Wiliam’s model of construct validity (1996)

9 January 2007

Wiliam (1996) offers a model that starts from Messick’s four-facet model (1) of validity (subsequently, (1996), enhanced to six facets) and applies it the National Curriculum. Wiliam’s analysis has much to offer when looking at assessment at 16. He takes Messick’s distinction of the evidential and consequential in assessment and adds Moss’s (1992) interpretative basis to the former. Assessment validity needs to be looked at through the evidence, the interpretation and the impact (consequence). For each of these two bases – evidential/interpretive and consequential – Wiliam then builds on Messick’s other dimension of within- and beyond-domain.

Wiliam (1994)
Wiliam then examines each of the four zones in turn.

In regard of within-domain inferences Wiliam explains the work of Popham and others in trying to establish valid tests that test all, and only, the domain that is intended to be tested. The concluding criticism of the validity NC tests may well apply to any external traditional examination – they are unrepresentative of the domain because of their length compared to the length/volume of learning.

For beyond-domain inferences Wiliam cites the predictive nature of the use of test results. High performance in X predicts high performance in Y. He cites Guilford in saying that it doesn’t matter how this correlation is arrived at, merely that it is reliable. The test might not be valid though as it may not be in the same domain. For ICT at 16 there may be aspects of the achievement that is given far greater importance than maybe it should. A learner gets Key Skills level 2 in ICT (2) therefore s/he is functionally literate in ICT. It doesn’t matter how the level 2 was achieved.

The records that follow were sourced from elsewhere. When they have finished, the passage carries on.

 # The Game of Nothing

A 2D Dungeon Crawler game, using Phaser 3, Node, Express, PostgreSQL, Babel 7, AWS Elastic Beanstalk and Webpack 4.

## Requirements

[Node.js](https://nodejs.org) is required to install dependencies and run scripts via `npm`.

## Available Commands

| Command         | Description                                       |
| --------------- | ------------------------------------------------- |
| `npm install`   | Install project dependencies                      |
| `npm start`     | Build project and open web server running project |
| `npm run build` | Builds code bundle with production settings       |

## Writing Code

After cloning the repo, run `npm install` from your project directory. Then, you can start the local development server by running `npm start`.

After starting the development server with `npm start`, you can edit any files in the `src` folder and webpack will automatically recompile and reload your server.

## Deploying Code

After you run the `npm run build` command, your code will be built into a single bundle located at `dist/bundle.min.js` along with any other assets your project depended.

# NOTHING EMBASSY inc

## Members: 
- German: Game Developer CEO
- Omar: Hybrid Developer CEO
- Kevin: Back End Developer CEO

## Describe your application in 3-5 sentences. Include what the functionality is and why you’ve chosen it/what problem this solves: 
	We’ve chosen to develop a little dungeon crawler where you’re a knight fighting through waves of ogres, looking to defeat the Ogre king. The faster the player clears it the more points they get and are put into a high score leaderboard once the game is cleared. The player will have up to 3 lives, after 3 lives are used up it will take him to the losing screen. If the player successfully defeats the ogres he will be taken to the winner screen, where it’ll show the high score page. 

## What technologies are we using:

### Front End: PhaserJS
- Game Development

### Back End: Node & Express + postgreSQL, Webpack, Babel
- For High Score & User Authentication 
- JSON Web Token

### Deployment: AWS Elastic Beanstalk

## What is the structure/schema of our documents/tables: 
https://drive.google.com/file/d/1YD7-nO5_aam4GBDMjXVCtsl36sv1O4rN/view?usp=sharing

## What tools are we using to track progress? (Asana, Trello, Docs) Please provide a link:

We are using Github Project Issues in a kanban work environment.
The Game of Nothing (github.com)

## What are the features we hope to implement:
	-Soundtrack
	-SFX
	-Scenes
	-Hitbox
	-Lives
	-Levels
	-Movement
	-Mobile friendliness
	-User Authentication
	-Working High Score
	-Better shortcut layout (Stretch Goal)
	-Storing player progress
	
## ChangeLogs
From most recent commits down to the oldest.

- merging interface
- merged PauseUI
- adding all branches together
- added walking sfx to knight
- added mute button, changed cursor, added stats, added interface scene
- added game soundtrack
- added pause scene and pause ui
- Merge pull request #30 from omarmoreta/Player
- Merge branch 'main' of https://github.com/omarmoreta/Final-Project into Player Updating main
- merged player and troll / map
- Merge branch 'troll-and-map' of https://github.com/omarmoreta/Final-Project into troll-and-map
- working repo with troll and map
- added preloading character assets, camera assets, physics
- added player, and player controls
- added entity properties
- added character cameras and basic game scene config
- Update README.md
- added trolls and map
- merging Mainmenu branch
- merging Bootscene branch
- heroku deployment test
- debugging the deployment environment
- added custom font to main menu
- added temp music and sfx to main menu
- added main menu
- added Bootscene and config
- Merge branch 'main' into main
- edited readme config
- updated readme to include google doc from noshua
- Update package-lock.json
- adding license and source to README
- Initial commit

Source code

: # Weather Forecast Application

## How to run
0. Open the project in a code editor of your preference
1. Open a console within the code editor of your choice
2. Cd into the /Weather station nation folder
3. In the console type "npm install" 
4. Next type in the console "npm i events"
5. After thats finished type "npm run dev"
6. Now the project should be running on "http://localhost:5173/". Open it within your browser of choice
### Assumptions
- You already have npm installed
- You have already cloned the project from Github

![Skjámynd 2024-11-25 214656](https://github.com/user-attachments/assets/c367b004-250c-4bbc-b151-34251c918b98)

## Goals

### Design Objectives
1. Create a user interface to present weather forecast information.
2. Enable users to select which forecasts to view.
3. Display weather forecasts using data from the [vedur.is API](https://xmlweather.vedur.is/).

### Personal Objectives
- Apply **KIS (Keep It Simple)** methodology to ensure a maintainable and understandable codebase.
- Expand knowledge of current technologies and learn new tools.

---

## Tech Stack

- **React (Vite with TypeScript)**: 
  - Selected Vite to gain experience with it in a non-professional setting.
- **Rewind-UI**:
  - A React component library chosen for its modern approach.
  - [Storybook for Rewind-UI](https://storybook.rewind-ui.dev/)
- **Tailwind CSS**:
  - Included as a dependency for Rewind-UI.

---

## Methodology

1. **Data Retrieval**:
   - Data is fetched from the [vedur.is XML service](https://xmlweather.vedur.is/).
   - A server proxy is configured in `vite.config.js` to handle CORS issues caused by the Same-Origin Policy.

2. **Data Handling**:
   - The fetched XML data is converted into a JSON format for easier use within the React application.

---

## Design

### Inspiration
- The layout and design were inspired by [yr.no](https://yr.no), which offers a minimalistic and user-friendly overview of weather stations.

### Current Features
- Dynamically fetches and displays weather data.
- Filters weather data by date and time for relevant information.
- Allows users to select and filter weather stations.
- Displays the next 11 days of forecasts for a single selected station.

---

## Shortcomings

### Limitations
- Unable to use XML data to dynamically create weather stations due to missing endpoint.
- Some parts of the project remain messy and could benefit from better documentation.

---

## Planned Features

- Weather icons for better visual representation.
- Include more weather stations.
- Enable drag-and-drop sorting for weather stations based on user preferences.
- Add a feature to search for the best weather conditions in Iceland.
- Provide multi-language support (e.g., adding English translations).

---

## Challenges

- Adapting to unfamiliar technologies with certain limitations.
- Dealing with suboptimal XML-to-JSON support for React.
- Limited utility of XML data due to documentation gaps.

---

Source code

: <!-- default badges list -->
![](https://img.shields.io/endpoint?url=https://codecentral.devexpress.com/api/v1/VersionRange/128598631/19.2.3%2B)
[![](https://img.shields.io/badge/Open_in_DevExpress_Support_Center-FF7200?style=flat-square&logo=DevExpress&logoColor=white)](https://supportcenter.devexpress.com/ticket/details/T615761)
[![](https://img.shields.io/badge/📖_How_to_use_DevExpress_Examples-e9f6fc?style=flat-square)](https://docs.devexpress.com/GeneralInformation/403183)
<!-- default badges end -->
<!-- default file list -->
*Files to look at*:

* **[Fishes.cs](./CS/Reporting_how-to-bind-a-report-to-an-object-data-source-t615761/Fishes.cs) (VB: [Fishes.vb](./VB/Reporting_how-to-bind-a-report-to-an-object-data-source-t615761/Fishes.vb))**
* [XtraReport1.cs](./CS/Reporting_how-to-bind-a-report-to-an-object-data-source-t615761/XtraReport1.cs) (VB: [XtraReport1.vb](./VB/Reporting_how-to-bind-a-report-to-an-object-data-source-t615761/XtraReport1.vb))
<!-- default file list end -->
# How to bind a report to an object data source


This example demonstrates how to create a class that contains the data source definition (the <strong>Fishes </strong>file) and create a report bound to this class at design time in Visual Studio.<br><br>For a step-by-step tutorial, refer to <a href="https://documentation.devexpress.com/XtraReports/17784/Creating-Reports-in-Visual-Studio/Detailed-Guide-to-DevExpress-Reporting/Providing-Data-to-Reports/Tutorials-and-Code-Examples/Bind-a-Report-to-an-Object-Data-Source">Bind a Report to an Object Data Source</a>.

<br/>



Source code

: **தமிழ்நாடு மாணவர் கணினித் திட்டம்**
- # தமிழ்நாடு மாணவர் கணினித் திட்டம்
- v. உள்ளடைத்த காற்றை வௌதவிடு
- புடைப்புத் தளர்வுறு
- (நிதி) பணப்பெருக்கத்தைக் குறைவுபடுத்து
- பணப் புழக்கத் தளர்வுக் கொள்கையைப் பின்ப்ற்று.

Within-domain impact is of particular importance to the design of ICT assessments, I believe. Hence the move towards onscreen testing – it’s ICT so the the technology must be used to assess the capability. In Wiliam’s words, it “must look right” (p132).

Finally, Wiliam considers beyond-domain impact or consequence. In looking at National Curriculum testing, Wiliam argues, some of the validity is driven (or driven away) by beyond-domain impacts such as league tables – these are much higher stakes for schools than learners and so the validity of the assessment is corrupted.

(1) Messick, “Validity,” 20; Lorrie A. Shepard, “Evaluating Test Validity,” in Review of Educational Research, ed. Linda Darling-Hammond (Washington, DC: AERA, 1993), 405-50. cited in Orton (1994)

(2) The functional/key skill component of ICT learning is referred to as IT


10/01/07 Post on Embretson (1983)

11/01/07 Post on Moss (1992) 

The Futurelab model and ICT at 16

9 January 2007

So, taking the model from the Futurelab literature review, how might the dimensions of construct validity manifest themselves in assessment of ICT at 16 – the domain of my study.

Content validity: are items fully representative of the topic being measured?

Here might be included a study of what is included in assessments and an analysis of those against the stated assessment objectives, the content of specifications and, coming back to my specific focus, the topic (ICT learning) as constructed by the learners. What do 16-year olds identify as ICT?

Convergent validity: given the domain definition, are constructs which should be related to each other actually observed to be related to each other?

Here there is something about the relationship between the things above I think. Is there convergence between the assessment objectives, between learners’ constructs and between the two sets? I think there is more to explore here but haven’t quite got my head around it yet…

Discriminant validity: given the domain definition, are constructs which should not be related to each other actually observed to be unrelated?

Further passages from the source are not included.